"Questo posto brulica di folletti" sbuffò Talia cercando di concentrarsi sulla sua tazza di caffè. Vera ridacchiò e rispose alla linguaccia dell'esserino che si affacciava alla finestra.
"Non capisco perché te la prendi tanto, sono così carini!"
Margherita, che spentolava con l'aria di non avere un problema al mondo, a volte si girava a guardarle e scuoteva divertita la testa.
"Non me la prendo, è solo che mi dispiace. Presto ci sarà una specie di guerra e per questi piccoletti si metterà male."
Era passata forse una settimana da quando la Resistenza aveva catturato un emissario di Lara, e di sicuro aveva parlato.
Lara aveva reso noto alla Corte che le creature fatate accorse alla villa avrebbero combattuto per lei, contro la resistenza e contro chiunque avesse cercato di ostacolarla. Gli sguardi di suo zio e di Nero erano stati impagabili. I folletti erano i più curiosi e si avvicinavano spesso alla casa, ma la maggior parte dei fatati rimanevano nel bosco o nella radura, attendendo con pazienza di poter combattere per la loro nuova regina, come la chiamavano quelli di loro che conoscevano il linguaggio umano. Lara era eccitatissima e da quando si era ripresa dall'attacco non faceva che correre da una parte all'altra. Passava sempre più tempo con i lupi, tanto che la si vedeva di rado nella villa, il che lasciava a Vera una buona libertà di manovra. Doveva parlare con Nero e scoprire cosa stesse tramando. Talia, dal canto suo, si era ambientata benissimo e passava quasi tutto il suo tempo con la congrega di Marta.
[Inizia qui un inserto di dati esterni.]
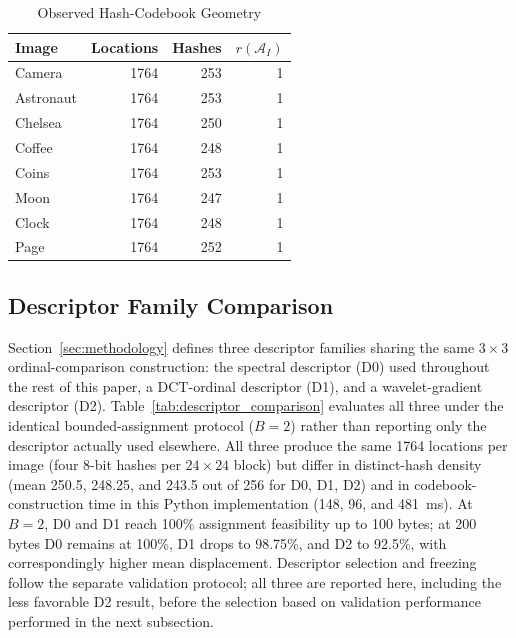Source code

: \documentclass[preprint,12pt]{elsarticle}
\theoremstyle{plain}
\begin{document}
\begin{table}[!t]
\centering
\caption{Observed Hash-Codebook Geometry}
\label{tab:codebook_geometry}
\begin{tabular}{lrrr}
\toprule
\textbf{Image} & \textbf{Locations} & \textbf{Hashes} & $r(\mathcal{A}_I)$ \\
\midrule
Camera    & 1764 & 253 & 1 \\
Astronaut & 1764 & 253 & 1 \\
Chelsea   & 1764 & 250 & 1 \\
Coffee    & 1764 & 248 & 1 \\
Coins     & 1764 & 253 & 1 \\
Moon      & 1764 & 247 & 1 \\
Clock     & 1764 & 248 & 1 \\
Page      & 1764 & 252 & 1 \\
\bottomrule
\end{tabular}
\end{table}

\subsection{Descriptor Family Comparison}

Section~\ref{sec:methodology} defines three descriptor families sharing the
same $3\times3$ ordinal-comparison construction: the spectral descriptor
(D0) used throughout the rest of this paper, a DCT-ordinal descriptor (D1),
and a wavelet-gradient descriptor (D2). Table~\ref{tab:descriptor_comparison}
evaluates all three under the identical bounded-assignment protocol
($B=2$) rather than reporting only the descriptor actually used elsewhere.
All three produce the same 1764 locations per image (four 8-bit hashes per
$24\times24$ block) but differ in distinct-hash density (mean 250.5, 248.25,
and 243.5 out of 256 for D0, D1, D2) and in codebook-construction time in this
Python implementation (148, 96, and 481~ms). At $B=2$, D0 and D1 reach 100\%
assignment feasibility up to 100 bytes; at 200 bytes D0 remains at 100\%, D1
drops to 98.75\%, and D2 to 92.5\%, with correspondingly higher mean
displacement. Descriptor selection and freezing follow the separate
validation protocol; all three are reported here, including the less favorable D2 result, before
the selection based on validation performance performed in the next subsection.

\begin{table}[!t]
\centering
\caption{Descriptor Family Comparison Under the Bounded Assignment Protocol ($B=2$)}
\label{tab:descriptor_comparison}
\resizebox{\linewidth}{!}{}
\end{table}
\end{document}
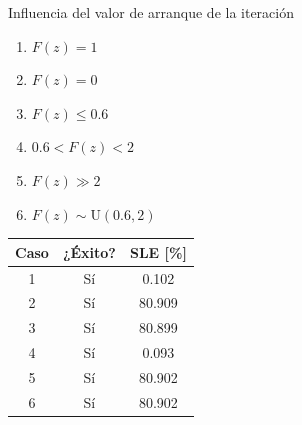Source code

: \documentclass[11pt]{beamer}
\begin{document}
            \begin{frame}{Influencia del valor de arranque de la iteración}
                \begin{minipage}[c]{0.45\textwidth}
                    \justifying
                    \begin{enumerate}
                        \item $F(z) = 1$
                        \item $F(z) = 0$
                        \item $F(z) \leq 0.6$
                        \item $0.6 < F(z) < 2$            
                        \item $F(z) \gg 2$              
                        \item $F(z) \sim \text{U}(0.6, 2)$
                    \end{enumerate}
                \end{minipage}
                \hfill
                \begin{minipage}[c]{0.45\textwidth}
                    \centering
                    \begin{tabular}{|c|c|c|}
                        \hline
                        \textbf{Caso} & \textbf{¿Éxito?} & \textbf{SLE [\%]} \\ \hline \hline
                        1 & Sí &  0.102 \\ \hline
                        2 & Sí & 80.909 \\ \hline
                        3 & Sí & 80.899 \\ \hline
                        4 & Sí &  0.093 \\ \hline
                        5 & Sí & 80.902 \\ \hline
                        6 & Sí & 80.902 \\ \hline
                    \end{tabular}
                \end{minipage}
            \end{frame}
\end{document}
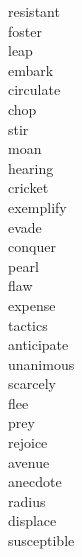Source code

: \documentclass[a4paper, 11pt]{ctexart}
\begin{document}
\begin{multicols*}{3}
\begin{description}
\item[resistant]

\item[foster]

\item[leap]

\item[embark]

\item[circulate]

\item[chop]

\item[stir]

\item[moan]

\item[hearing]

\item[cricket]

\item[exemplify]

\item[evade]

\item[conquer]

\item[pearl]

\item[flaw]

\item[expense]

\item[tactics]

\item[anticipate]

\item[unanimous]

\item[scarcely]

\item[flee]

\item[prey]

\item[rejoice]

\item[avenue]

\item[anecdote]

\item[radius]

\item[displace]

\item[susceptible]


\end{description}
\end{multicols*}
\end{document}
Vera bevve l'ultimo sorso di caffè americano, curandosi di lasciare il pulviscolo sul fondo, e si alzò.
"Io vado" disse.
"Dove?" chiese Talia.
"In missione" rispose Vera, facendole l'occhiolino.
*
"La resistenza ha catturato il mio collaboratore più stretto, capisci? Sanno tutto ormai" sibilò Nero.
"Peccato che io non sia arrivata prima a salvarti. Che razza di collaboratore ti eri scelto, che si è fatto catturare da quegli idioti della resistenza, eh?" chiese Vera, ignorando il rimorso e il senso di colpa.
Sapeva, certo, che Telemaco aveva messo a segno un punto, ed era stata sinceramente felice per lui, ma nemmeno nelle sue più rosee fantasie aveva pensato che si potesse trattare di un alleato di Nero.
Gli regalò il più smagliante dei sorrisi.
"Non era lì per conto mio, era una missione di Alfonso" disse Nero.
Vera iniziò a rosicchiarsi il mignolo. "Allora cosa ti fa pensare che il tuo collaboratore non sia stato deliberatamente eliminato?"
"Eliminato?" chiese Nero voltandosi di scatto nella sua direzione. I capelli gli ricaddero sugli occhi e lui se li portò dietro le orecchie con un movimento brusco, che non aveva niente del suo solito languore.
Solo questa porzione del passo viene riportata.